Les spécifications sont relatives aux dimensions du pneu et imprimées sur les flancs.  
 

Passons en revue et en détail divers points. 

1) La carcasse  
C’est le squelette du pneu. Elle est constituée de fils tissés entrecroisés soit en coton soit en matière synthétique (nylon, aramide, kevlar). Ils ont une orientation différente : verticale, c’est la chaîne, horizontale, c’est la trameInterviennent également leur traitement chimique et leur construction (par exemple torsadé). De plus le pneumatique en plus des nappes carcasses (où les fils de chaîne sont en plus grand nombre que les fils de trame) peut aussi comprendre des nappes renforts (avec un nombre égal de fils de chaîne et de trame). On utilise des unités de mesure employées dans l’industrie du tissage pour préciser le nombre de fils dans une certaine longueur ou surface. Elles sont exprimées en pouce (1pouce =25,4mm). Il y en a deux :  

–  TPI (Threads Per Inches = fils par pouce) : nombre de fils totaux de chaîne et de trame dans un pouce carré soit 6,5 cm2. C’est l’unité, de référence anglo-saxonne qui sert dans les pneumatiques. Une autre unité les compte dans 1 cm². Cette référence est surtout utilisée dans le linge de maison en particulier en France. 

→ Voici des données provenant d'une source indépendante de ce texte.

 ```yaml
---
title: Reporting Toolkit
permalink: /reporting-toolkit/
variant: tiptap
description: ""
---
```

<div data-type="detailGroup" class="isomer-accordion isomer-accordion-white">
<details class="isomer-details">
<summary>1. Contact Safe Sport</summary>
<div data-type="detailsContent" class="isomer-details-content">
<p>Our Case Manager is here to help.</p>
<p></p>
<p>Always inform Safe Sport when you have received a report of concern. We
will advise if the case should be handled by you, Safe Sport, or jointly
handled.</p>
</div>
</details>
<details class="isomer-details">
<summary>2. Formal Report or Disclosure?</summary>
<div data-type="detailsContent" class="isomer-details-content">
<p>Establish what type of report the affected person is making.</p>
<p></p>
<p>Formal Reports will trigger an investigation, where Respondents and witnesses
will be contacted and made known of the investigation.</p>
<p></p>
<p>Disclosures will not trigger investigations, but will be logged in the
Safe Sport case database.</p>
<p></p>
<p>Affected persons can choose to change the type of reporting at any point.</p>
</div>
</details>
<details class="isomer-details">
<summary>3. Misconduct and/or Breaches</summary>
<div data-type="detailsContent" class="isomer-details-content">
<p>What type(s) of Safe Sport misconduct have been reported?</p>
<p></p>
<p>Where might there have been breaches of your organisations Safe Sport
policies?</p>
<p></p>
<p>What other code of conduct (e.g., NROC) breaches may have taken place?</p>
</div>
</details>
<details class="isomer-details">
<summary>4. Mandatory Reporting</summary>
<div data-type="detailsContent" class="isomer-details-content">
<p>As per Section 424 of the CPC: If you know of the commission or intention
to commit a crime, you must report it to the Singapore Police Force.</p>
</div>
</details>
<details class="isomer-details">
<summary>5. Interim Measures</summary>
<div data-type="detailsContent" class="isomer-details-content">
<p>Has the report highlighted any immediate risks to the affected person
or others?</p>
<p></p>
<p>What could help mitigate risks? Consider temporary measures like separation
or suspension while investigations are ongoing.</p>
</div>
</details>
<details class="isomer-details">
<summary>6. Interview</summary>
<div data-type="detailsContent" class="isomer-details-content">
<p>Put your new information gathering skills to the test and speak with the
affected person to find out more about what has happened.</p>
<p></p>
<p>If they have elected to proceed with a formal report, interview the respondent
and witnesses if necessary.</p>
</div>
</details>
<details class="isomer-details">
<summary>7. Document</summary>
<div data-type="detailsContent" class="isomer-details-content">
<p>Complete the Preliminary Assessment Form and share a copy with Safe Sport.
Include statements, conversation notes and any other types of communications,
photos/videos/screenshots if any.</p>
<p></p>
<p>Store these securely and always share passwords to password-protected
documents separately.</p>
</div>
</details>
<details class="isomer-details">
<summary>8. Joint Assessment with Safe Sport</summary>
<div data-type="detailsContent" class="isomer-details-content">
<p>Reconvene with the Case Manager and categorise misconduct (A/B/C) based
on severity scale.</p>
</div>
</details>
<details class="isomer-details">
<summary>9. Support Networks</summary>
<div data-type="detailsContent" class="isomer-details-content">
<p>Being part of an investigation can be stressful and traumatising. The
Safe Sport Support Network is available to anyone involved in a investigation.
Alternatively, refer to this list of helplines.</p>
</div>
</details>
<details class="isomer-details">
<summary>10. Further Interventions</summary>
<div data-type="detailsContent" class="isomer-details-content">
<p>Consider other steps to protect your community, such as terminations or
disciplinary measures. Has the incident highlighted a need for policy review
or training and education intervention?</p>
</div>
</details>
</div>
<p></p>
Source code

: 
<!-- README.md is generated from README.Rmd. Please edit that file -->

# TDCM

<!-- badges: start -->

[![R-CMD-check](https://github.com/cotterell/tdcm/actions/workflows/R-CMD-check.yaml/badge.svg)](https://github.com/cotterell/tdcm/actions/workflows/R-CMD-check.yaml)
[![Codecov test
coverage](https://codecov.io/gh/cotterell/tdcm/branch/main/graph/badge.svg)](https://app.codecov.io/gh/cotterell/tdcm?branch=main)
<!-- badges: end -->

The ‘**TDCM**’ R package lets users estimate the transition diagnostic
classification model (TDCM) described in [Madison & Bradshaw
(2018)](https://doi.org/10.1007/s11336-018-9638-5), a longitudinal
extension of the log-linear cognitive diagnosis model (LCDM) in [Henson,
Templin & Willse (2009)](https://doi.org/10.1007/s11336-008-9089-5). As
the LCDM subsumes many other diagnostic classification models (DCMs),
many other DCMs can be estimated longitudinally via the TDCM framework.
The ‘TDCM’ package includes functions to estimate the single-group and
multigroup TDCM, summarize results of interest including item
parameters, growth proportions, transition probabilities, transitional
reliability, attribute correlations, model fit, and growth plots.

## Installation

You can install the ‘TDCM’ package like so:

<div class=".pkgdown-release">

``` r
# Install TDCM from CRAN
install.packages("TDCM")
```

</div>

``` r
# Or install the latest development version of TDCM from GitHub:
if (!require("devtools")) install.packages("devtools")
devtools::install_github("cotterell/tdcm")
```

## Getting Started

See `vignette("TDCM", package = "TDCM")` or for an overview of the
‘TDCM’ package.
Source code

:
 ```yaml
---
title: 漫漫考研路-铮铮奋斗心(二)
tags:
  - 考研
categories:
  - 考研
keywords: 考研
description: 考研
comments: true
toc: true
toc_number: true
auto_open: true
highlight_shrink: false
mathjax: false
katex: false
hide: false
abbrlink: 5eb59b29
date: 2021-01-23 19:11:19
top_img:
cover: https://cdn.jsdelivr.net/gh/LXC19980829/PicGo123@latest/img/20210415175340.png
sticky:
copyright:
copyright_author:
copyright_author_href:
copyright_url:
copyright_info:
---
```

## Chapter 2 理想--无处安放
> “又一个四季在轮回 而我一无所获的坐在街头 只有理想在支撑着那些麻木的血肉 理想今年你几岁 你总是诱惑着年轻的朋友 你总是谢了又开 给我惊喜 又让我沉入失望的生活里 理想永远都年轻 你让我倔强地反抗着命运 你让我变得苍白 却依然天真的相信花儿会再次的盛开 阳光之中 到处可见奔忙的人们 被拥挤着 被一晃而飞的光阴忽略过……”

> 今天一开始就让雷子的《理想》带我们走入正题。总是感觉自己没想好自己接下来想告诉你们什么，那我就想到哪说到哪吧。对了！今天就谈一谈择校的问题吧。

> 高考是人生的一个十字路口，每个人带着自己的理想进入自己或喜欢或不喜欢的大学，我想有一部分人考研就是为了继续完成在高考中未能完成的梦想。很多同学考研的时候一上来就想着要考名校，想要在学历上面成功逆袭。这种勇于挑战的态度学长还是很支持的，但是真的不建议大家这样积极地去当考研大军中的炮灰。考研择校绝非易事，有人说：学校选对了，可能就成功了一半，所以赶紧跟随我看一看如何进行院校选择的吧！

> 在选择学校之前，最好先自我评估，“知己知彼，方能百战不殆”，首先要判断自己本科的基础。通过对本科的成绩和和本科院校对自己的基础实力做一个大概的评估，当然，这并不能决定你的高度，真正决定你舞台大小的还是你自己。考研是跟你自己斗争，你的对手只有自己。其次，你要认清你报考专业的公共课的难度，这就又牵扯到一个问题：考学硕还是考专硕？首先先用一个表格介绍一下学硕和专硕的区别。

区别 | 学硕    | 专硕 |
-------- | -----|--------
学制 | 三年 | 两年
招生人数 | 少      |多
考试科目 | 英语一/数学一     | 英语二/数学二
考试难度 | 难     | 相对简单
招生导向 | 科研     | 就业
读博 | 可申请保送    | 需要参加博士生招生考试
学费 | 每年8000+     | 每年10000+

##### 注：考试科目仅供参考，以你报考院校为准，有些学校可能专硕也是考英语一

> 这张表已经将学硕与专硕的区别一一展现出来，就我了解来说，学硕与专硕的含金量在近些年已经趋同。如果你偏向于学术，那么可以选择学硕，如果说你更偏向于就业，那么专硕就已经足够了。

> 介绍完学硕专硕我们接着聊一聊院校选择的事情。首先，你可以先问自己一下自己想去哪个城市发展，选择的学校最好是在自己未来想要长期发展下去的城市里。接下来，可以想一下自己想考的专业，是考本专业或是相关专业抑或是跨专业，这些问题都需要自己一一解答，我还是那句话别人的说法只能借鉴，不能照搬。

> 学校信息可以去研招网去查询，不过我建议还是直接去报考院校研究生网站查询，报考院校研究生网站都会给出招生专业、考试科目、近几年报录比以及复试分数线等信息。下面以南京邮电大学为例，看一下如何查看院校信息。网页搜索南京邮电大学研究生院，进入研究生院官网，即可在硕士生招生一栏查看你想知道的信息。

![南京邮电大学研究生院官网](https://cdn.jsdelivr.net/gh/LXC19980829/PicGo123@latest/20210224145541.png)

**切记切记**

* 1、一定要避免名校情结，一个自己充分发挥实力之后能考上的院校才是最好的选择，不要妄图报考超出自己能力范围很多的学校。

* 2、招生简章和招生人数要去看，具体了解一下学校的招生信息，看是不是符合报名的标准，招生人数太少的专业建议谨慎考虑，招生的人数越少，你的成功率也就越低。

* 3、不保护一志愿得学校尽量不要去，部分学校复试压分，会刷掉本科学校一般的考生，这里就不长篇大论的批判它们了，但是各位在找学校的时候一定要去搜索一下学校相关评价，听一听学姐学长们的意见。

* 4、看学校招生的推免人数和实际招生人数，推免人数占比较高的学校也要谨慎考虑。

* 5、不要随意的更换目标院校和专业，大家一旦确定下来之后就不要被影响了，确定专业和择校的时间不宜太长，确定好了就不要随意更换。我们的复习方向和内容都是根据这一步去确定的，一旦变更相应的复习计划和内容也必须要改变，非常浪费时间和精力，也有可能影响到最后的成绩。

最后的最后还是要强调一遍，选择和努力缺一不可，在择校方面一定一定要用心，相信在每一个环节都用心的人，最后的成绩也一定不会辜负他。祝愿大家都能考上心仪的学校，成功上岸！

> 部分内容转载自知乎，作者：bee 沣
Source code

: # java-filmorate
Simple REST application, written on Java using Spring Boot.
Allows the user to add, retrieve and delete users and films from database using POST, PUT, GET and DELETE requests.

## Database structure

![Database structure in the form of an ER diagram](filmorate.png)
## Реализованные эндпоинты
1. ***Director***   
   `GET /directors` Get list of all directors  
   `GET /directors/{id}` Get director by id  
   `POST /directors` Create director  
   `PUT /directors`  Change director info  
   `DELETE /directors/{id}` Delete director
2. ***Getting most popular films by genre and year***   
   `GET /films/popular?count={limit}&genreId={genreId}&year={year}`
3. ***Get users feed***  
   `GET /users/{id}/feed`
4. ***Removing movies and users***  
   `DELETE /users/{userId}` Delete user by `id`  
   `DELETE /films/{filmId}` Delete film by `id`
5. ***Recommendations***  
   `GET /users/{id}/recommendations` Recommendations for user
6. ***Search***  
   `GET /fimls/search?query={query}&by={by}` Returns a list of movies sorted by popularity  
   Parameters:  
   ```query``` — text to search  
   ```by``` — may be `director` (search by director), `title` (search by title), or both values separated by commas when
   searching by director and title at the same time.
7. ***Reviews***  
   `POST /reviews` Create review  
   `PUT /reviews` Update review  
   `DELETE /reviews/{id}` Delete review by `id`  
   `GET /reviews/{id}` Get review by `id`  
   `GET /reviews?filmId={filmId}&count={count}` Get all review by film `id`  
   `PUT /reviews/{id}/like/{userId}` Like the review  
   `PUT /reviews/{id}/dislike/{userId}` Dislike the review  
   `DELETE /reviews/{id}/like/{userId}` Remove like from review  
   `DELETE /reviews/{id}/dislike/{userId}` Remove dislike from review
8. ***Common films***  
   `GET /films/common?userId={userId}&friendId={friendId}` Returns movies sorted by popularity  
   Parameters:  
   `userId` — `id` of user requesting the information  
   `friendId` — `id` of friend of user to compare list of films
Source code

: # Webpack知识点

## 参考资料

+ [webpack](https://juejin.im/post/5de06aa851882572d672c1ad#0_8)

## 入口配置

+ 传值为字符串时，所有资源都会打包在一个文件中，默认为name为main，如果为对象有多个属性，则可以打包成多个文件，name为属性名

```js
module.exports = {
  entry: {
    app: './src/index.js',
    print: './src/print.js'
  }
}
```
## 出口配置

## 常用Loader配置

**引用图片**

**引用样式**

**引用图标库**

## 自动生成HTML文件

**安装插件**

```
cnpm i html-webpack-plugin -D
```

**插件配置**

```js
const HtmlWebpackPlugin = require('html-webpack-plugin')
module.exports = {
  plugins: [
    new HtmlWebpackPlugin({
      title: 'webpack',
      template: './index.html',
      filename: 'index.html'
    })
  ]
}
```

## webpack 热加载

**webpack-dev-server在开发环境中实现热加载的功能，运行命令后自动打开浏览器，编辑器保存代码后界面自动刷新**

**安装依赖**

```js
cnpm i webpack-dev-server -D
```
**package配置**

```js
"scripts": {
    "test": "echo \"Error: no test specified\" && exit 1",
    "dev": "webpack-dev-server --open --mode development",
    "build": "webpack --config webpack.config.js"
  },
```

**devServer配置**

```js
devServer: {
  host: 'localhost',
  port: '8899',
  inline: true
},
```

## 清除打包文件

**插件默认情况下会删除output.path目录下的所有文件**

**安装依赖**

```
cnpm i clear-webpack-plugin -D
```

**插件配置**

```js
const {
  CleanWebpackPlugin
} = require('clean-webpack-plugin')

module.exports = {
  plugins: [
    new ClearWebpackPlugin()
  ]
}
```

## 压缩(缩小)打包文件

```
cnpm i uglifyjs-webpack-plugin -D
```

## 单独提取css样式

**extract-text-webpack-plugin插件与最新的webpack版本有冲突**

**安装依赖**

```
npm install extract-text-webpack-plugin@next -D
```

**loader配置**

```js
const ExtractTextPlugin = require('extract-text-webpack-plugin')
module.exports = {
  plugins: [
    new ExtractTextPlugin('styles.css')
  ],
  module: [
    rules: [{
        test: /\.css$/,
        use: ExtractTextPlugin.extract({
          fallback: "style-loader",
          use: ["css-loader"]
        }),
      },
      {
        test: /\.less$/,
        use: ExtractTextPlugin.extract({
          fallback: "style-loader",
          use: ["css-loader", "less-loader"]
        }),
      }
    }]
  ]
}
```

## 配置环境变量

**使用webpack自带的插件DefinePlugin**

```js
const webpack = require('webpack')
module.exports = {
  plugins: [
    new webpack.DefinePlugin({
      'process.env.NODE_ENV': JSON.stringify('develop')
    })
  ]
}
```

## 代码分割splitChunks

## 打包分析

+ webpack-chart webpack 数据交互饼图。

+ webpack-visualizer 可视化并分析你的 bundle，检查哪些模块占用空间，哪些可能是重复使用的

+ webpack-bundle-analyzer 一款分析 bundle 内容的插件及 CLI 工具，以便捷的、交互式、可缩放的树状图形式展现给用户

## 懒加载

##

 EPI (Ends Per Inches = bouts par pouce) : nombre de fils de chaîne dans un pouce. Cette mesure détermine la densité qui est de 20 ou 24 ou 37 ou 50 ou 67 ou 127 TPI. Plus il y a de fils, plus ils sont fins plus les qualités du pneu augmentent : confort, résistance à la crevaison, faible résistance au roulement, légèreté. Le meilleur compromis se trouve à 67 TPI. Pour 127 TPI, la résistance à la crevaison est moindre compte tenu de la finesse des fils. Ces indications ne figurent pas sur le pneu mais se trouvent dans les catalogues des manufacturiers qui utilisent surtout, voire quasiment, la valeur en TPI. Ils concernent le contenu d’une nappe ; on peut trouver des chiffres supérieurs à 200 mais ils sont relatifs à des nappes superposées (jusqu’à trois). 

Cette nappe de fils est coupée en biais à 45 ° par rapport à la jante pour une meilleure stabilité et enrobée d’une couche de caoutchouc et autres composés comme de la résine plus ou moins épaisse pour la protéger en particulier les flancs : la chape. 


 

2) Les tringles 

Elles sont soit en métal : tringles rigides (en métal notées TR dans les catalogues) soit souples : tringles souples (en Kevlar notées TS). Elles sont formées de plusieurs brins. Les tringles souples permettent de plier le pneu et le rendent plus facile à emporter en rechange mais il existe aussi une méthode pour plier un pneu à tringles rigides sans les tordre en l’enroulant en spirale et diminuer ainsi son encombrement (tutoriel sur demande). Ces tringles ont pour rôle de maintenir le pneu bien centré sur la jante et doivent reposer sur ses bords plats latéraux internes que l’on appelle le repos de jante.  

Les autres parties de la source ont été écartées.